29. Duryodhana yang Haus Kekuasaan
Dritarastra tampaknya hidup tenang dan bahagia di istana Hastinapura.
Tetapi, sebenarnya ia selalu memikirkan akibat dari pertentangan antara
anak-anaknya dan Pandawa. Apakah Yudhistira akan selalu bisa meredakan
amarah Bhima yang mudah menggelegak dengan alasan-alasan yang bisa
diterimanya? Dritarastra juga cemas memikirkan kebencian Pandawa yang
dipendam bagai air dalam bendungan, sewaktu-waktu bisa bobol dan
mengamuk seperti air bah, menghanyutkan segala dan semua .
Kelak,
jika Pandawa kembali dari pengasingan, mereka pasti telah semakin kuat
dan sakti. Mereka telah menempuh bermacam-macam cobaan hidup selama tiga
belas tahun mengembara. Waktu yang cukup lama untuk membuat manusia
matang pengalaman. Sementara itu, Sakuni, Karna, Duhsasana dan
Duryodhana hidup bergelimang kekuasaan dan menjadi lupa daratan .

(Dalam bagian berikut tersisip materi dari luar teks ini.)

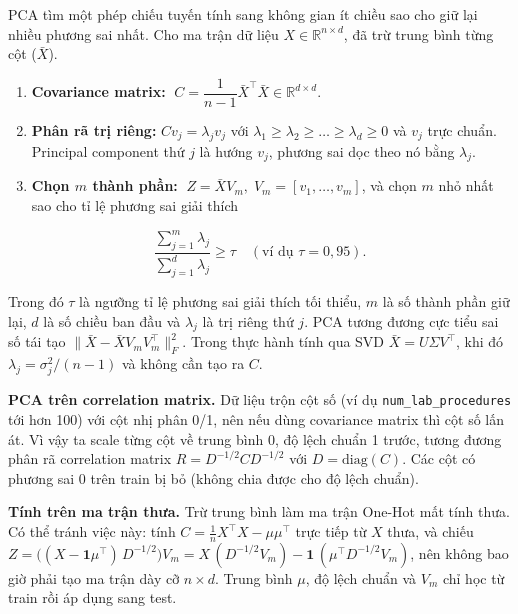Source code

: \documentclass[a4paper]{report}
\begin{document}
PCA tìm một phép chiếu tuyến tính sang không gian ít chiều sao cho giữ lại nhiều phương sai nhất. Cho ma trận dữ liệu $X \in \mathbb{R}^{n \times d}$, đã trừ trung bình từng cột ($\bar{X}$).

\begin{enumerate}
  \item \textbf{Covariance matrix:} $\;C = \dfrac{1}{n-1}\bar{X}^{\top}\bar{X} \in \mathbb{R}^{d\times d}$.
  \item \textbf{Phân rã trị riêng:} $C v_j = \lambda_j v_j$ với $\lambda_1 \ge \lambda_2 \ge \dots \ge \lambda_d \ge 0$ và $v_j$ trực chuẩn. Principal component thứ $j$ là hướng $v_j$, phương sai dọc theo nó bằng $\lambda_j$.
  \item \textbf{Chọn $m$ thành phần:} $\;Z = \bar{X} V_m,\; V_m = [v_1,\dots,v_m]$, và chọn $m$ nhỏ nhất sao cho tỉ lệ phương sai giải thích
\end{enumerate}

\begin{equation}
  \frac{\sum_{j=1}^{m}\lambda_j}{\sum_{j=1}^{d}\lambda_j} \ge \tau \quad(\text{ví dụ } \tau = 0{,}95).
\end{equation}

Trong đó $\tau$ là ngưỡng tỉ lệ phương sai giải thích tối thiểu, $m$ là số thành phần giữ lại, $d$ là số chiều ban đầu và $\lambda_j$ là trị riêng thứ $j$. PCA tương đương cực tiểu sai số tái tạo $\lVert \bar{X} - \bar{X}V_mV_m^{\top}\rVert_F^2$. Trong thực hành tính qua SVD $\bar{X} = U\Sigma V^{\top}$, khi đó $\lambda_j = \sigma_j^2/(n-1)$ và không cần tạo ra $C$.

\textbf{PCA trên correlation matrix.} Dữ liệu trộn cột số (ví dụ \texttt{num\_\allowbreak{}lab\_\allowbreak{}procedures} tới hơn 100) với cột nhị phân 0/1, nên nếu dùng covariance matrix thì cột số lấn át. Vì vậy ta scale từng cột về trung bình 0, độ lệch chuẩn 1 trước, tương đương phân rã correlation matrix $R = D^{-1/2} C D^{-1/2}$ với $D = \mathrm{diag}(C)$. Các cột có phương sai 0 trên train bị bỏ (không chia được cho độ lệch chuẩn).

\textbf{Tính trên ma trận thưa.} Trừ trung bình làm ma trận One-Hot mất tính thưa. Có thể tránh việc này: tính $C = \frac{1}{n}X^{\top}X - \mu\mu^{\top}$ trực tiếp từ $X$ thưa, và chiếu $Z = \big((X - \mathbf{1}\mu^{\top})\,D^{-1/2}\big)V_m = X\,(D^{-1/2}V_m) - \mathbf{1}\,(\mu^{\top}D^{-1/2}V_m)$, nên không bao giờ phải tạo ma trận dày cỡ $n \times d$. Trung bình $\mu$, độ lệch chuẩn và $V_m$ chỉ học từ train rồi áp dụng sang test.
\end{document}
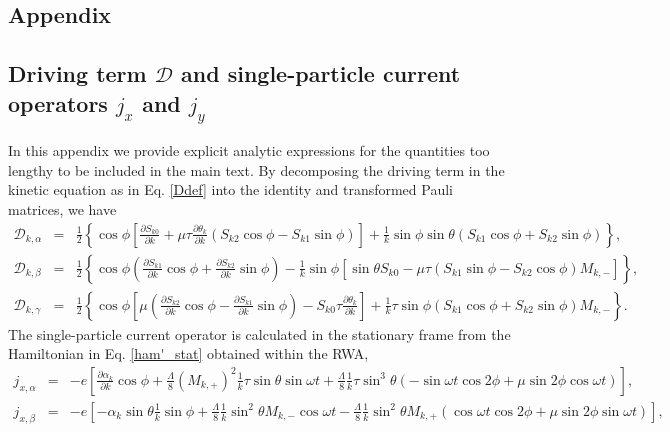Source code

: \documentclass[reprint,amsmath,amssymb,aps,prb]{revtex4-1}
\begin{document}
\begin{widetext}

\section{Appendix} \label{sec:append}
  
\subsection{Driving term $\mathcal{D}$ and single-particle current operators $j_x$ and $j_y$} \label{app:Djcomp}
In this appendix we provide explicit analytic expressions for the quantities too lengthy to be included in the main text. By decomposing the driving term in the kinetic  equation as in Eq. \eqref{Ddef} into the identity and transformed Pauli matrices, we have  
%
\begin{eqnarray}
\mathcal{D}_{k,\alpha}&=&\frac{1}{2}\left\{\cos\phi\left[\frac{\partial S_{k0}}{\partial k}+\mu\tau\frac{\partial \theta_k}{\partial k}(S_{k2}\cos\phi-S_{k1}\sin\phi)\right]+\frac{1}{k}\sin\phi\sin\theta(S_{k1}\cos\phi+S_{k2}\sin\phi)\right\}, \\
\mathcal{D}_{k,\beta}&=&\frac{1}{2}\left\{\cos\phi\left(\frac{\partial S_{k1}}{\partial k}\cos\phi+\frac{\partial S_{k2}}{\partial k}\sin\phi\right)-\frac{1}{k}\sin\phi\left[\sin\theta S_{k0}-\mu\tau(S_{k1}\sin\phi-S_{k2}\cos\phi)M_{k,-}\right]\right\}, \\
\mathcal{D}_{k,\gamma}&=&\frac{1}{2}\left\{\cos\phi\left[\mu\left(\frac{\partial S_{k2}}{\partial k}\cos\phi-\frac{\partial S_{k1}}{\partial k}\sin\phi\right)-S_{k0}\tau\frac{\partial \theta_k}{\partial k}\right]+\frac{1}{k}\tau\sin\phi\left(S_{k1}\cos\phi+S_{k2}\sin\phi\right)M_{k,-}\right\}.
\end{eqnarray}
The single-particle current operator is calculated in the stationary frame from the Hamiltonian in Eq. \eqref{ham'_stat} obtained within the RWA, 
\begin{eqnarray}
j_{x,\alpha}&=&-e\left[\frac{\partial \alpha_k}{\partial k} \cos\phi+\frac{\Lambda}{8}(M_{k,+})^2 \frac{1}{k}\tau\sin\theta\sin\omega t+\frac{\Lambda}{8}\frac{1}{k}\tau\sin^3\theta(-\sin\omega t \cos 2\phi+\mu\sin 2 \phi\cos\omega t)\right], \\
j_{x,\beta}&=&-e\left[-\alpha_k\sin\theta\frac{1}{k}\sin\phi+\frac{\Lambda}{8}\frac{1}{k}\sin^2\theta M_{k,-}\cos\omega t-\frac{\Lambda}{8}\frac{1}{k}\sin^2\theta M_{k,+}(\cos\omega t \cos 2 \phi+\mu\sin 2 \phi\sin\omega t)\right], \\

\end{eqnarray}
\end{widetext}
\end{document}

Itulah yang selalu membuat hati Dritarastra risau .
Pada
suatu hari, Karna dan Sakuni berkata kepada Duryodhana, “Kerajaan yang
tadinya ada di tangan Yudhistira kini menjadi milik kita. Kita tidak
perlu lagi iri kepadanya.”
Duryodhana menjawab, “Oh Karna,
itu betul. Tetapi alangkah nikmatnya kalau aku dapat melihat
penderitaan Pandawa dengan mata kepalaku sendiri. Kita hina mereka
dengan memperlihatkan kesenangan dan kebahagiaan kita kepada mereka. Kita harus pergi ke hutan untuk melihat bagaimana kehidupan mereka di pembuangan.”
Sebelum
menjalankan rencananya, Duryodhana sudah kesal karena yakin ayahnya
pasti takkan mengijinkannya. Ia berkata lagi, “Tapi Ayahanda pasti tidak
akan mengijinkan. Ayahanda takut pada Pandawa, sebab mereka dianugerahi
kesaktian oleh para dewata selama dalam pertapaan dan penyucian diri.
Ayahanda pasti melarang kita pergi ke hutan untuk melihat dan
mengolok-olok mereka. Ah, kesenangan ini kurang memuaskan kalau kita tak
bisa melihat penderitaan Draupadi, Bhima dan Arjuna. Bukankah hidup
tanpa kepuasan berarti hidup dalam siksaan? Sakuni dan engkau, Karna,
harus berusaha agar Ayahanda mengijinkan kita pergi.”
Keesokan
harinya Karna datang menemui Duryodhana dengan wajah berseri-seri.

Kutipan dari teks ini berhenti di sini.